The Institute of Medicine recommended that we should retool the healthcare system in response to the aging population by increasing the number of primary care physicians trained to care for the elderly (gerontologists) (JAMA 299:2611, 2008). To meet the demand they recommend an estimated 36,000 board-certified geriatricians; however, in 2007 only 253 of 468 first year geriatric training fellowships were filled. Why? Because Geriatric Medicine like all of Primary Care Medicine pays little compared to the higher profile specialty and sub-specialtiy fields.

The report also calls for more public, private and community organizations to help prepare family members and friends of elders to assist with home care and feel part of the long term care team. Currently, 70% of elders requiring long term care are cared for by family or friends. These unpaid, unprepared caregivers deliver 8.4 billion hours of home care with an economic value of $89 billion! 

How about using the economic stimulus package to beef up long term care for the aging population? $89 billion economic value!! Lets use some of the stimulus to build affordable, government-subsidized long term care facilities. Currently, nursing homes are only for the rich-costs can run upwards of $60,000 a year. This is a tremendous growth industry that can provide numerous employment opportunities.

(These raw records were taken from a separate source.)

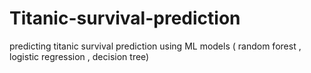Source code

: # Titanic-survival-prediction
predicting titanic survival prediction using ML models ( random forest , logistic regression , decision tree)
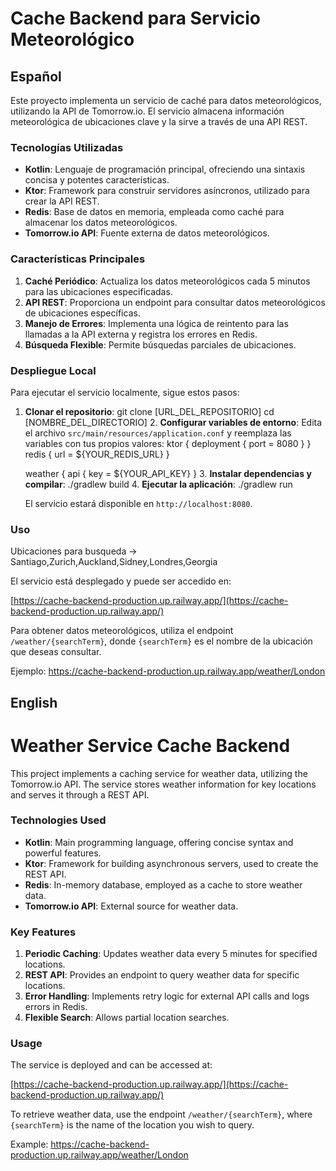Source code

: # Cache Backend para Servicio Meteorológico

## Español

Este proyecto implementa un servicio de caché para datos meteorológicos, utilizando la API de Tomorrow.io. El servicio almacena información meteorológica de ubicaciones clave y la sirve a través de una API REST.

### Tecnologías Utilizadas

- **Kotlin**: Lenguaje de programación principal, ofreciendo una sintaxis concisa y potentes características.
- **Ktor**: Framework para construir servidores asíncronos, utilizado para crear la API REST.
- **Redis**: Base de datos en memoria, empleada como caché para almacenar los datos meteorológicos.
- **Tomorrow.io API**: Fuente externa de datos meteorológicos.

### Características Principales

1. **Caché Periódico**: Actualiza los datos meteorológicos cada 5 minutos para las ubicaciones especificadas.
2. **API REST**: Proporciona un endpoint para consultar datos meteorológicos de ubicaciones específicas.
3. **Manejo de Errores**: Implementa una lógica de reintento para las llamadas a la API externa y registra los errores en Redis.
4. **Búsqueda Flexible**: Permite búsquedas parciales de ubicaciones.


### Despliegue Local

Para ejecutar el servicio localmente, sigue estos pasos:

1. **Clonar el repositorio**:
   git clone [URL_DEL_REPOSITORIO]
   cd [NOMBRE_DEL_DIRECTORIO]
   2. **Configurar variables de entorno**:
      Edita el archivo `src/main/resources/application.conf` y reemplaza las variables con tus propios valores:
      ktor {
      deployment {
        port = 8080
        }
      }
      redis {
        url = ${YOUR_REDIS_URL}
        }

    weather {
        api {
            key = ${YOUR_API_KEY}
        }
   3. **Instalar dependencias y compilar**:
      ./gradlew build
   4. **Ejecutar la aplicación**:
      ./gradlew run
   
   El servicio estará disponible en `http://localhost:8080`.


### Uso

Ubicaciones para busqueda -> Santiago,Zurich,Auckland,Sidney,Londres,Georgia

El servicio está desplegado y puede ser accedido en:

[https://cache-backend-production.up.railway.app/](https://cache-backend-production.up.railway.app/)

Para obtener datos meteorológicos, utiliza el endpoint `/weather/{searchTerm}`, donde `{searchTerm}` es el nombre de la ubicación que deseas consultar.


Ejemplo:
https://cache-backend-production.up.railway.app/weather/London


## English

# Weather Service Cache Backend

This project implements a caching service for weather data, utilizing the Tomorrow.io API. The service stores weather information for key locations and serves it through a REST API.

### Technologies Used

- **Kotlin**: Main programming language, offering concise syntax and powerful features.
- **Ktor**: Framework for building asynchronous servers, used to create the REST API.
- **Redis**: In-memory database, employed as a cache to store weather data.
- **Tomorrow.io API**: External source for weather data.

### Key Features

1. **Periodic Caching**: Updates weather data every 5 minutes for specified locations.
2. **REST API**: Provides an endpoint to query weather data for specific locations.
3. **Error Handling**: Implements retry logic for external API calls and logs errors in Redis.
4. **Flexible Search**: Allows partial location searches.

### Usage

The service is deployed and can be accessed at:

[https://cache-backend-production.up.railway.app/](https://cache-backend-production.up.railway.app/)

To retrieve weather data, use the endpoint `/weather/{searchTerm}`, where `{searchTerm}` is the name of the location you wish to query.

Example:
https://cache-backend-production.up.railway.app/weather/London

Caring for our loved ones at home is an economic “downer”. These caregivers are under a lot of strain which results in high absenteeism from work, more chronic disease, and depression all leading to less productivity and less revenue.

There is a lot of evidence which shows that primary care has more bang for the buck for delivering quality healthcare than specialist care. We don’t have to do anymore studies to come up with ways to attrack young doctors into primary care. Pay them more or offer them free education. We’ve been talking about how our current fee for service pay system focuses on number of procedures rather than quality care. Let’s change it! Primary care doctors should be paid handsomely for keeping patients healthy. This would drive healthcare costs down. I don’t think anyone would ague that Mayo’s costs are lower because they provide poor healthcare!

In today’s NY Times, Martin Fackler described some of the mistakes made by Japan when they initiated their stimulus package to recover from their economic downturn of the 1990’s http://community.nytimes.com/article/comments/2009/02/06/world/asia/06japan.html). They spent 180% of their $5.5 trillion dollar economy on mostly infrastructure projects! In the end many economists concluded that spending did little more than sink Japan into more debt leaving an enormous tax burden on future generations. I am not saying we scuttle our stimulus. What I am saying is that we should use the experience of the Japanese economic stimulus and generate a plan that will stimulate our economy. A nonprofit policy group in Japan found that you get the most bang for the buck by investing in care for the elderly and social programs. Financing for schools and education deliver even more stimulus! Yes, I  firmly agree that we must do something about our aging infrastructure. Levees must be rebuilt, schools must be modernized, bridges and roads must be repaired; however, let’s not use stimulus money to build bridges and highways to nowhere.

We can put stimulate our economy and reduce our healthcare costs by spending money on elder long term care. Senior citizens do as well or better when they avoid hospitalizations in the end of life and the economy would prosper by reducing costs and expanding a whole new industry.